=== Begin Enclosure ===

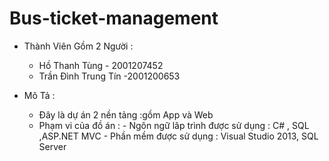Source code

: # Bus-ticket-management
- Thành Viên Gồm 2 Người :
    + Hồ Thanh Tùng - 2001207452
    + Trần Đình Trung Tín -2001200653

- Mô Tả :
    + Đây là dự án 2 nền tảng :gồm App và Web
    + Phạm vi của đồ án  :
          - Ngôn ngữ lâp trình được sử dụng : C# , SQL ,ASP.NET MVC
          - Phần mềm được sử dụng : Visual Studio 2013, SQL Server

=== End Enclosure ===

● Required work:
Find the line containing "Tùng - 2001207452" in the data above. Please transcribe it and every line after it, exactly.

● Result of this exercise:
    + Hồ Thanh Tùng - 2001207452
    + Trần Đình Trung Tín -2001200653

- Mô Tả :
    + Đây là dự án 2 nền tảng :gồm App và Web
    + Phạm vi của đồ án  :
          - Ngôn ngữ lâp trình được sử dụng : C# , SQL ,ASP.NET MVC
          - Phần mềm được sử dụng : Visual Studio 2013, SQL Server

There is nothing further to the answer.